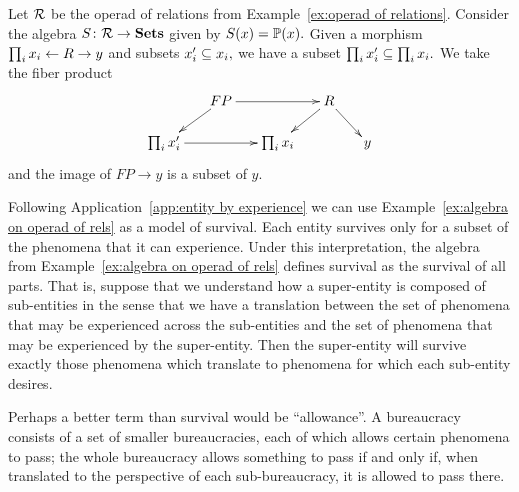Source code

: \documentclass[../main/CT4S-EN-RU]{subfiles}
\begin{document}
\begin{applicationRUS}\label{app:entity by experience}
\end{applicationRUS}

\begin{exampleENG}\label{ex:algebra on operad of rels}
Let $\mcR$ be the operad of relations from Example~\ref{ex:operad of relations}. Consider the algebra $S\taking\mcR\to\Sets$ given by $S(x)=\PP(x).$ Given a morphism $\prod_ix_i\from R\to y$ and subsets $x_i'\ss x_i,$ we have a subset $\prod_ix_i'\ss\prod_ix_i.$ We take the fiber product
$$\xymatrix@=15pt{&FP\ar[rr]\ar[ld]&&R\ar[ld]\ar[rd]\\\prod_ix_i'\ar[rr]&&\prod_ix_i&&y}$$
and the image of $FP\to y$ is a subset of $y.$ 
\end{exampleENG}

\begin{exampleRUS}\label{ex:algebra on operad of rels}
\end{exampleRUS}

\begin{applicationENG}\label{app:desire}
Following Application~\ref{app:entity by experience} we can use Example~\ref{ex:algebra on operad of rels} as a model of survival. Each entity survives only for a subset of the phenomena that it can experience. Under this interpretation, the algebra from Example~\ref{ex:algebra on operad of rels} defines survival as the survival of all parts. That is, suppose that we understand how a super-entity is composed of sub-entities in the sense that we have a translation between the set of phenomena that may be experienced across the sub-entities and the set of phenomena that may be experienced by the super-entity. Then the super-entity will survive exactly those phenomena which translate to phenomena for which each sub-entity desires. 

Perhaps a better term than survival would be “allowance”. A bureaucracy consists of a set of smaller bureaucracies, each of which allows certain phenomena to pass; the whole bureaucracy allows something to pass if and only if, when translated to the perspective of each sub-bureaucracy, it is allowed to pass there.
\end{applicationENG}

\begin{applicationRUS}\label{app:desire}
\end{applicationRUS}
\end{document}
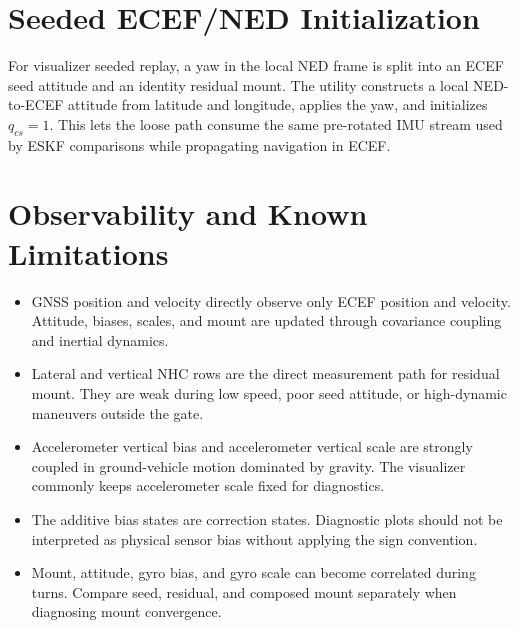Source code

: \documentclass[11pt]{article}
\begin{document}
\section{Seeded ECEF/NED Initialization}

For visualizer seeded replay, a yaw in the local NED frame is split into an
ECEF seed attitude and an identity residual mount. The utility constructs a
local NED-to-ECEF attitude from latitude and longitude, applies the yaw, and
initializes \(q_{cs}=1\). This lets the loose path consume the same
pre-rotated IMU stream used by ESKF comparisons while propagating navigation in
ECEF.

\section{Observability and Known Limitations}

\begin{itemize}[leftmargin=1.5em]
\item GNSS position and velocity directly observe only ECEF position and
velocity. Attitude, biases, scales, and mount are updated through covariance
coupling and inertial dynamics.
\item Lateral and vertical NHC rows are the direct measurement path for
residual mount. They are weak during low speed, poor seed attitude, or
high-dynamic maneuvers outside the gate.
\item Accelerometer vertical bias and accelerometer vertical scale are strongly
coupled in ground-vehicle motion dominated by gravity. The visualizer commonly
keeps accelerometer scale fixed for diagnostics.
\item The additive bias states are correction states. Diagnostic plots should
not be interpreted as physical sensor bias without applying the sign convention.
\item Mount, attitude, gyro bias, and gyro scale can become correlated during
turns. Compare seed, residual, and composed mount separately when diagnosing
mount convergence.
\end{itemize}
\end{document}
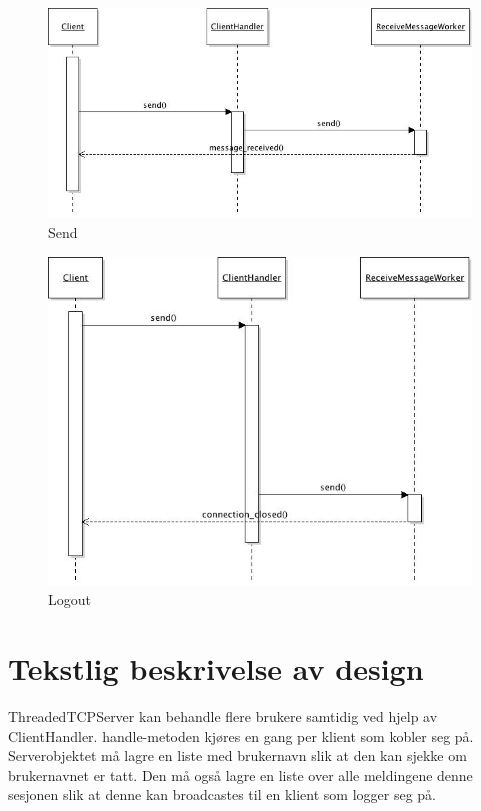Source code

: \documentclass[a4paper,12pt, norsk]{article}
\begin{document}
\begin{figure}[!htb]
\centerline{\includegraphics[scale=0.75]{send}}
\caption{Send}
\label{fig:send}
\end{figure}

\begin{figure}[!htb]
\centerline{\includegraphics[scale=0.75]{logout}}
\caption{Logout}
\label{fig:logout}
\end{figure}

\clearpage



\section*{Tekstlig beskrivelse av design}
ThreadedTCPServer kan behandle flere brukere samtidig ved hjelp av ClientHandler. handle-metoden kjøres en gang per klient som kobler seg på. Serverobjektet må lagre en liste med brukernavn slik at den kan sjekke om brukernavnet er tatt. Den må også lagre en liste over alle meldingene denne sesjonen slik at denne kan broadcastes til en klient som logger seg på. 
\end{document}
◇ ◇ ◇
# Exercise details
Which lines of the records above contain the word "subset"? Report each one in full.

# Worked solution
Let $\mcR$ be the operad of relations from Example~\ref{ex:operad of relations}. Consider the algebra $S\taking\mcR\to\Sets$ given by $S(x)=\PP(x).$ Given a morphism $\prod_ix_i\from R\to y$ and subsets $x_i'\ss x_i,$ we have a subset $\prod_ix_i'\ss\prod_ix_i.$ We take the fiber product
and the image of $FP\to y$ is a subset of $y.$ 
Following Application~\ref{app:entity by experience} we can use Example~\ref{ex:algebra on operad of rels} as a model of survival. Each entity survives only for a subset of the phenomena that it can experience. Under this interpretation, the algebra from Example~\ref{ex:algebra on operad of rels} defines survival as the survival of all parts. That is, suppose that we understand how a super-entity is composed of sub-entities in the sense that we have a translation between the set of phenomena that may be experienced across the sub-entities and the set of phenomena that may be experienced by the super-entity. Then the super-entity will survive exactly those phenomena which translate to phenomena for which each sub-entity desires. 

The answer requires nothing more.